Statistical models for removing microarray batch effects and analyzing genome tiling microarrays
This work is a presentation of novel statistical methods for preprocessing and downstream analysis of data from applications on microarrays. One topic discussed in this work is a method for preprocessing microarray data for non-biological variation, or batch effects, which are commonly observed across multiple batches of microarray experiments. The ability to combine microarray data sets is advantageous to researchers to increase statistical power in studies where logistical considerations restrict sample size or require the sequential hybridization of arrays. In this work, parametric and nonparametric empirical Bayes frameworks are presented for adjusting data for batch effects that are robust to outliers in small sample sizes. The method is illustrated using example data sets and show that the method is justifiable and useful in practice.

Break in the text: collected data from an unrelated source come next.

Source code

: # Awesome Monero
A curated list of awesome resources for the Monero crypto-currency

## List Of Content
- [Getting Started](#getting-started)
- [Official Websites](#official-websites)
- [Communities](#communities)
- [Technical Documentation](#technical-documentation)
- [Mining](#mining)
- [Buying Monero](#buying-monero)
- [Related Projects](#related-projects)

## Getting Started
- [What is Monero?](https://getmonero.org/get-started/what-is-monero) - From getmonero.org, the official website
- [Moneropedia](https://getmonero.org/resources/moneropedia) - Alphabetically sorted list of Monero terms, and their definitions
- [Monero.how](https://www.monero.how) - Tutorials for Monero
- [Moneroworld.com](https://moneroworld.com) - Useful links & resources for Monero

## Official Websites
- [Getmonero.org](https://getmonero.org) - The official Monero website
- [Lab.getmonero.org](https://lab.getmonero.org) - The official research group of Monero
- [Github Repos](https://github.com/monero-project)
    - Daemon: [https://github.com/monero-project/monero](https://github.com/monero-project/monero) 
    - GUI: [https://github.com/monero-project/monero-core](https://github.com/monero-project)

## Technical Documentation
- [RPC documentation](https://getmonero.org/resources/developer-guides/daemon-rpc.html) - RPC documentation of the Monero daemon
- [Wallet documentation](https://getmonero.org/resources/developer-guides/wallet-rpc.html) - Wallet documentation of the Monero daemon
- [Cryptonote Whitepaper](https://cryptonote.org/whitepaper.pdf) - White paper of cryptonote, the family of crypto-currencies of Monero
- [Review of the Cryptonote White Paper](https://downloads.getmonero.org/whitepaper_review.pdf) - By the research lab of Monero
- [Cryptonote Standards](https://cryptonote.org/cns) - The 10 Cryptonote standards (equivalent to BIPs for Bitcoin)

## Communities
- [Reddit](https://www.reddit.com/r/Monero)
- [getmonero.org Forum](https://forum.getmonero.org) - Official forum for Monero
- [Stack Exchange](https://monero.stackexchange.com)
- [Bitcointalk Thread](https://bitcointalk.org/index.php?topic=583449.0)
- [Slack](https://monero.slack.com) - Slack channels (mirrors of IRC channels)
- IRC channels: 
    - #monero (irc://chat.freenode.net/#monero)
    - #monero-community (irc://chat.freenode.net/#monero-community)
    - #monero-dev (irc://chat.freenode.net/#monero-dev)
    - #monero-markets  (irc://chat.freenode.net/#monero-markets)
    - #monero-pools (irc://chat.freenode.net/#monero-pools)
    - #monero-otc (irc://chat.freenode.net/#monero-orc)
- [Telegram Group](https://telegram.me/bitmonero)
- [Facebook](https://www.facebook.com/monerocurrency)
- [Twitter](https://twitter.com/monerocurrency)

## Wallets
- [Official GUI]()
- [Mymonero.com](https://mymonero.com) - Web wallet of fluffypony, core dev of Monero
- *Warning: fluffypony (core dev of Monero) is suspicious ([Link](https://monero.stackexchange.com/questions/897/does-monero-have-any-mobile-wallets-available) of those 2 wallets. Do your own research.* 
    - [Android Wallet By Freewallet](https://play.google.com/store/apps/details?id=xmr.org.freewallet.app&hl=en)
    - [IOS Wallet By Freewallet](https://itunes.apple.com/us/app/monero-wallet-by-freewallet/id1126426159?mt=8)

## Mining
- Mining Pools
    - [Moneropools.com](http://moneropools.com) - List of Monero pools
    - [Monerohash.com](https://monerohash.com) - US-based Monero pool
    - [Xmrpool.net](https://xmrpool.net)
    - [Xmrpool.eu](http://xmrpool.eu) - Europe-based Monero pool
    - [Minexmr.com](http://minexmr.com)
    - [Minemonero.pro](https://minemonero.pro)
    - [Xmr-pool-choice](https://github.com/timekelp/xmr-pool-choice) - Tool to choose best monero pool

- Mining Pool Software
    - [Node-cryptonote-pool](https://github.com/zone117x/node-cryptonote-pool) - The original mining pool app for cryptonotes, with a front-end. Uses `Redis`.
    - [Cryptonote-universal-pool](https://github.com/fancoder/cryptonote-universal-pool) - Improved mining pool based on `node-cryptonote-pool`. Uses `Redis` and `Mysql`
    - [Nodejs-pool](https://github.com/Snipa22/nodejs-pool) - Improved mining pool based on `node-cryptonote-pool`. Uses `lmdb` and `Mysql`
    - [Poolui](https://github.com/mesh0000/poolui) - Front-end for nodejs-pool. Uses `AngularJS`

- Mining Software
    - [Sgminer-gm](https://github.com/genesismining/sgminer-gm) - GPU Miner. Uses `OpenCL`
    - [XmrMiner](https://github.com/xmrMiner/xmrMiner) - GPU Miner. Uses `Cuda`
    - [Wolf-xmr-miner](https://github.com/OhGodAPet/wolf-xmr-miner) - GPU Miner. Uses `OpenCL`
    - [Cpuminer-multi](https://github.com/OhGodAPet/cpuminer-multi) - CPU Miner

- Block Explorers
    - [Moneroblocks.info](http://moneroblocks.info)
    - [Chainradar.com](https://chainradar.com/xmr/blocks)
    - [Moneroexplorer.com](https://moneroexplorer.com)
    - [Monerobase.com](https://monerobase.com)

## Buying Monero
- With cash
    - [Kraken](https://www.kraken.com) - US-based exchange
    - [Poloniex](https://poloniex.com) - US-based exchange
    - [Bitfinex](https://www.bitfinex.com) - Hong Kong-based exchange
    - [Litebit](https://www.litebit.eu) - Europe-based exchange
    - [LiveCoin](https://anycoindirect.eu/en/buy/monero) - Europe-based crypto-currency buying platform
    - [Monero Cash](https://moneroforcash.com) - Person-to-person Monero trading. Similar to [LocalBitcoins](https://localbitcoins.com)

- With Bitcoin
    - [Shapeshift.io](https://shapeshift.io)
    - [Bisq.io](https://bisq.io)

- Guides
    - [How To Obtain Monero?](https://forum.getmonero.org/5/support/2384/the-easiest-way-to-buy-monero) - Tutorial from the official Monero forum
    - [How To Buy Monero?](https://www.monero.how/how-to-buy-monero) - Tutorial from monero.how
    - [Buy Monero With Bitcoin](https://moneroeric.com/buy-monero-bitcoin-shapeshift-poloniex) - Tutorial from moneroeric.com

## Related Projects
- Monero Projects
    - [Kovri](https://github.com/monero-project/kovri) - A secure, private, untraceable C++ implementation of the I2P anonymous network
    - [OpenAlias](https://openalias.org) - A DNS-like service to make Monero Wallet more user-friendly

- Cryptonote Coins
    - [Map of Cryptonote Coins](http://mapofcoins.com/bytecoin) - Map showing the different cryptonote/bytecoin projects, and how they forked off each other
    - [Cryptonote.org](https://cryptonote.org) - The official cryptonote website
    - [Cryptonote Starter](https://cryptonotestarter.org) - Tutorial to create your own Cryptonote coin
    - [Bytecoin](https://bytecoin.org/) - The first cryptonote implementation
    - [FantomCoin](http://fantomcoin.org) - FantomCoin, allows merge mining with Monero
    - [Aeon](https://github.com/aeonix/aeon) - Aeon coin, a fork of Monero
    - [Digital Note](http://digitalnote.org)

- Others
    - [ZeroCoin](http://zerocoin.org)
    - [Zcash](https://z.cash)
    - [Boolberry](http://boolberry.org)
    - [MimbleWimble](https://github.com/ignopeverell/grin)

The other focus of this work is the development of methods for preprocessing and analyzing data from applications on one and two color genome tiling microarrays. Commercial tiling array platforms have been developed that file the non-repetitive genomes of many organisms. These tiling array experiments produce massive correlated data sets which are full of experimental artifacts; presenting many challenges to researchers that require innovative analysis methods and efficient computational algorithms. This work presents a two-step model-based approach for analyzing tiling microarray data from one and two color platforms. In the first step, the data are pre-processed using a method for single array normalization and background adjustment, called standardization, that utilizes probe sequence to remove a large portion of the variation in the data which can be determined to be sample or probe bias. The second step, the localization of active transcripts or protein binding regions, is accomplished using moving window-based scan statistics or a doubly stochastic latent variable Bayesian analysis method, utilizing a continuous-time Hidden Markov Model that accounts for genomic distance between probes and is robust to cross-hybridized and non-responsive probes. These methods are illustrated on simulated and real-data examples, showing that the methods are very powerful and can be used on a single sample and without control experiments, thus defraying some of the tremendous overhead cost of conducting experiments on tiling arrays.